Clayton Isbell

Profile
- Position: Linebacker

Personal information
- Born: August 3, 2000 (age 26) Naperville, Illinois, U.S.
- Listed height: 6 ft 2 in (1.88 m)
- Listed weight: 220 lb (100 kg)

Career information
- High school: St. Charles East (St. Charles, Illinois)
- College: Illinois State (2018–2021) Utah (2022) Coastal Carolina (2023)
- NFL draft: 2024: undrafted

Career history
- Carolina Panthers (2024)*; New York Giants (2024)*; Edmonton Elks (2025)*;
- * Offseason or practice squad member only

Awards and highlights
- Third-team All-Sun Belt (2023); Second-team All-MVFC (2021);

= Clayton Isbell =

American football player (born 2000)

Clayton Isbell (born August 3, 2000) is an American professional football linebacker. He played college football at Illinois State, Utah, and Coastal Carolina before being signed by the Carolina Panthers as an undrafted free agent.

==Early life==
Isbell attended high school at St. Charles East. Coming out of high school, Isbell decided to commit to play college football for the Illinois State Redbirds.

==College career==
During Isbell's career at Illinois State, he played in 28 games notching 105 tackles with five and a half being for a loss, six pass deflections, five interceptions, two fumble recoveries, and a forced fumble, en route to being named a FCS All-American twice. After two seasons at Illinois State, Isbell decided to enter the transfer portal.
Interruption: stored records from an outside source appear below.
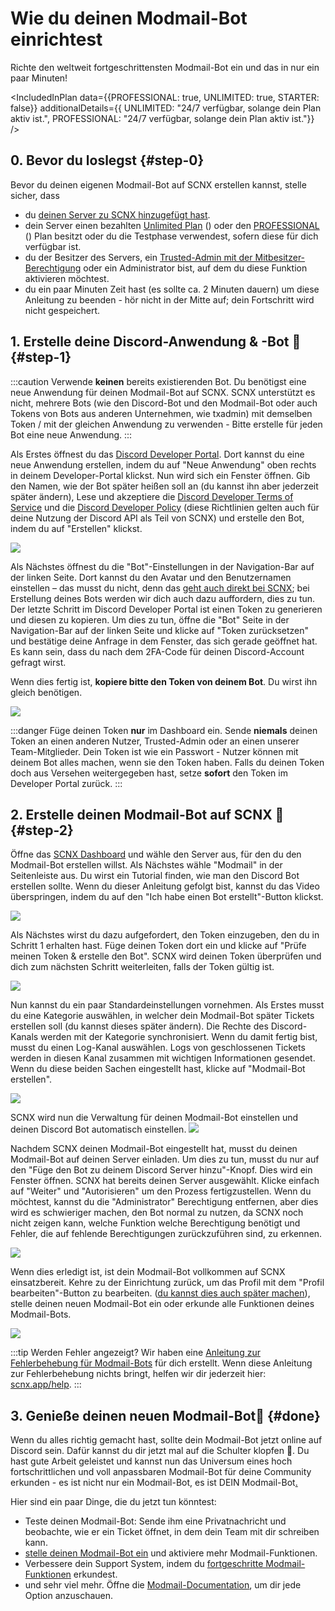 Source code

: # Wie du deinen Modmail-Bot einrichtest

Richte den weltweit fortgeschrittensten Modmail-Bot ein und das in nur ein paar Minuten!

<IncludedInPlan data={{PROFESSIONAL: true, UNLIMITED: true, STARTER: false}} additionalDetails={{
UNLIMITED: "24/7 verfügbar, solange dein Plan aktiv ist.",
PROFESSIONAL: "24/7 verfügbar, solange dein Plan aktiv ist."}} />

## 0. Bevor du loslegst {#step-0}

Bevor du deinen eigenen Modmail-Bot auf SCNX erstellen kannst, stelle sicher, dass

* du [deinen Server zu SCNX hinzugefügt hast](./setup).
* dein Server einen bezahlten [Unlimited Plan](./scnx/guilds/plans) (<PlanPrice plan="UNLIMITED" type="MONTHLY"/>)
  oder den [PROFESSIONAL](./scnx/guilds/plans) (<PlanPrice plan="PROFESSIONAL" type="MONTHLY"/>) Plan besitzt oder du die Testphase verwendest, sofern diese
  für dich verfügbar ist.
* du der Besitzer des Servers, ein [Trusted-Admin mit der Mitbesitzer-Berechtigung](/docs/scnx/guilds/trusted-admins)
  oder ein Administrator bist, auf dem du diese Funktion aktivieren möchtest.
* du ein paar Minuten Zeit hast (es sollte ca. 2 Minuten dauern) um diese Anleitung zu beenden - hör nicht in der Mitte auf; dein Fortschritt wird nicht gespeichert.

## 1. Erstelle deine Discord-Anwendung & -Bot 🤖 {#step-1}

:::caution
Verwende **keinen** bereits existierenden Bot. Du benötigst eine neue Anwendung für deinen Modmail-Bot auf SCNX. SCNX unterstützt es nicht,
mehrere Bots (wie den Discord-Bot und den Modmail-Bot oder auch Tokens von Bots aus anderen Unternehmen, wie txadmin) mit demselben Token / mit der gleichen Anwendung zu verwenden -
Bitte erstelle für jeden Bot eine neue Anwendung.
:::

Als Erstes öffnest du das [Discord Developer Portal](https://discord.com/developers/applications). Dort kannst du eine neue Anwendung erstellen, indem du auf
"Neue Anwendung" oben rechts in deinem Developer-Portal klickst. Nun wird sich ein Fenster öffnen. Gib den Namen, wie der Bot später heißen soll an (du kannst ihn aber jederzeit später ändern),
Lese und akzeptiere die [Discord Developer Terms of Service](https://discord.com/developers/docs/policies-and-agreements/terms-of-service)
und die [Discord Developer Policy](https://discord.com/developers/docs/policies-and-agreements/developer-policy) (diese Richtlinien gelten auch für deine Nutzung
der Discord API als Teil von SCNX) und erstelle den Bot, indem du auf "Erstellen" klickst.

![](@site/docs/assets/setup/custom-bot-1.png)

Als Nächstes öffnest du die "Bot"-Einstellungen in der Navigation-Bar auf der linken Seite.
Dort kannst du den Avatar und den Benutzernamen einstellen – das musst du nicht, denn das [geht auch direkt bei SCNX](./scnx/guilds/Bots#change-profile); bei Erstellung deines Bots werden wir dich auch dazu auffordern, dies zu tun.
Der letzte Schritt im Discord Developer Portal ist einen Token zu generieren und diesen zu kopieren. Um dies zu tun, öffne die "Bot" Seite in der Navigation-Bar auf der linken Seite
und klicke auf "Token zurücksetzen" und bestätige deine Anfrage in dem Fenster, das sich gerade geöffnet hat. Es kann sein, dass du nach dem 2FA-Code für deinen Discord-Account gefragt wirst.

Wenn dies fertig ist, **kopiere bitte den Token von deinem Bot**. Du wirst ihn gleich benötigen.

![](@site/docs/assets/setup/custom-bot-3.png)

:::danger
Füge deinen Token **nur** im Dashboard ein. Sende **niemals** deinen Token an einen anderen Nutzer, Trusted-Admin oder an einen unserer Team-Mitglieder.
Dein Token ist wie ein Passwort - Nutzer können mit deinem Bot alles machen, wenn sie den Token haben. Falls du deinen Token doch aus Versehen weitergegeben hast, setze **sofort**
den Token im Developer Portal zurück.
:::

## 2. Erstelle deinen Modmail-Bot auf SCNX 🚀 {#step-2}

Öffne das [SCNX Dashboard](https://scnx.app/user/guilds/) und wähle den Server aus, für den du den Modmail-Bot erstellen willst. Als Nächstes
wähle "Modmail" in der Seitenleiste aus. Du wirst ein Tutorial finden, wie man den Discord Bot erstellen sollte. Wenn du dieser Anleitung gefolgt bist,
kannst du das Video überspringen, indem du auf den "Ich habe einen Bot erstellt"-Button klickst.

![](@site/docs/assets/setup/modmail-1.png)

Als Nächstes wirst du dazu aufgefordert, den Token einzugeben, den du in Schritt 1 erhalten hast.
Füge deinen Token dort ein und klicke auf "Prüfe meinen Token & erstelle den Bot". SCNX wird deinen Token überprüfen und dich zum nächsten Schritt weiterleiten,
falls der Token gültig ist.

![](@site/docs/assets/setup/modmail-2.png)

Nun kannst du ein paar Standardeinstellungen vornehmen. Als Erstes musst du eine Kategorie auswählen, in welcher dein Modmail-Bot später Tickets erstellen soll
(du kannst dieses später ändern).
Die Rechte des Discord-Kanals werden mit der Kategorie synchronisiert. Wenn du damit fertig bist, musst du einen Log-Kanal auswählen. Logs von geschlossenen Tickets werden
in diesen Kanal zusammen mit wichtigen Informationen gesendet.
Wenn du diese beiden Sachen eingestellt hast, klicke auf "Modmail-Bot erstellen".

![](@site/docs/assets/setup/modmail-3.png)

SCNX wird nun die Verwaltung für deinen Modmail-Bot einstellen
und deinen Discord Bot automatisch einstellen.
![](@site/docs/assets/setup/modmail-4.png)

Nachdem SCNX deinen Modmail-Bot eingestellt hat, musst du deinen Modmail-Bot auf deinen Server einladen. Um dies zu tun, musst du nur auf
den "Füge den Bot zu deinem Discord Server hinzu"-Knopf. Dies wird ein Fenster öffnen. SCNX hat bereits deinen Server ausgewählt. Klicke einfach auf "Weiter" und
"Autorisieren" um den Prozess fertigzustellen. Wenn du möchtest, kannst du die "Administrator" Berechtigung entfernen, aber dies wird es schwieriger machen,
den Bot normal zu nutzen, da SCNX noch nicht zeigen kann, welche Funktion welche Berechtigung benötigt und Fehler, die auf fehlende Berechtigungen zurückzuführen sind, zu erkennen.

![](@site/docs/assets/setup/modmail-5.png)

Wenn dies erledigt ist, ist dein Modmail-Bot vollkommen auf SCNX einsatzbereit. Kehre zu der Einrichtung zurück, um das Profil mit dem "Profil bearbeiten"-Button zu bearbeiten.
([du kannst dies auch später machen](./scnx/guilds/Bots#change-profile)), stelle deinen neuen Modmail-Bot ein oder erkunde alle Funktionen deines Modmail-Bots.

![](@site/docs/assets/setup/modmail-6.png)

:::tip Werden Fehler angezeigt?
Wir haben eine [Anleitung zur Fehlerbehebung für Modmail-Bots](./modmail/troubleshooting) für dich erstellt. Wenn diese Anleitung zur Fehlerbehebung nichts bringt,
helfen wir dir jederzeit hier: [scnx.app/help](https://scnx.app/help).
:::

## 3. Genieße deinen neuen Modmail-Bot🎉 {#done}

Wenn du alles richtig gemacht hast, sollte dein Modmail-Bot jetzt online auf Discord sein. Dafür kannst du dir jetzt mal auf die Schulter klopfen 💪. Du hast gute Arbeit geleistet und kannst
nun das Universum eines hoch fortschrittlichen und voll anpassbaren Modmail-Bot für deine Community erkunden - es ist nicht nur ein Modmail-Bot,
es ist DEIN Modmail-Bot[.](https://cdn.scderox.de/IUopj39jjiOPASDioh/7xpodw.jpg)

Hier sind ein paar Dinge, die du jetzt tun könntest:

* Teste deinen Modmail-Bot: Sende ihm eine Privatnachricht und beobachte, wie er ein Ticket öffnet, in dem dein Team mit dir schreiben kann.
* [stelle deinen Modmail-Bot ein](./modmail/configuration) und aktiviere mehr Modmail-Funktionen.
* Verbessere dein Support System, indem du [fortgeschritte Modmail-Funktionen](./modmail/advanced-features) erkundest.
* und sehr viel mehr. Öffne die [Modmail-Documentation](./modmail/intro), um dir jede Option anzuschauen.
Isbell decided to transfer to play for the Utah Utes. During Isbell's lone season with Utah in 2022, he played in all fourteen games making one start where he recorded 16 tackles with half a tackle being for a loss. After the conclusion of the 2022 season, Isbell decided to enter his name into the NCAA transfer portal.

For the 2023 season, Isbell decided to transfer to play for the Coastal Carolina Chanticleers. In week one of the 2023 season, Isbell made three interceptions in a loss against UCLA. In his senior season in 2023, Isbell tallied 86 tackles with four and a half being for a loss, five pass deflections, and three interceptions. After the conclusion of the 2023 season, Isbell decided to declare for the 2024 NFL draft.

== Professional career ==

Pre-draft measurables
| Height | Weight | Arm length | Hand span | 40-yard dash | 10-yard split | 20-yard split | Vertical jump | Broad jump | Bench press |
| 6 ft 2 in (1.88 m) | 221 lb (100 kg) | 33+1⁄2 in (0.85 m) | 10+1⁄8 in (0.26 m) | 4.82 s | 1.64 s | 2.77 s | 32 in (0.81 m) | 9 ft 11 in (3.02 m) | 08 reps |
All values from Pro Day

===Carolina Panthers===
Isbell went undrafted in the 2024 NFL draft, and signed with the Carolina Panthers as an UDFA. He was waived on July 26.

===New York Giants===
On August 20, 2024, Isbell signed with the New York Giants, but waived five days later.

===Edmonton Elks===
Isbell was signed by the Edmonton Elks on January 28, 2025. He was released on June 1, 2025.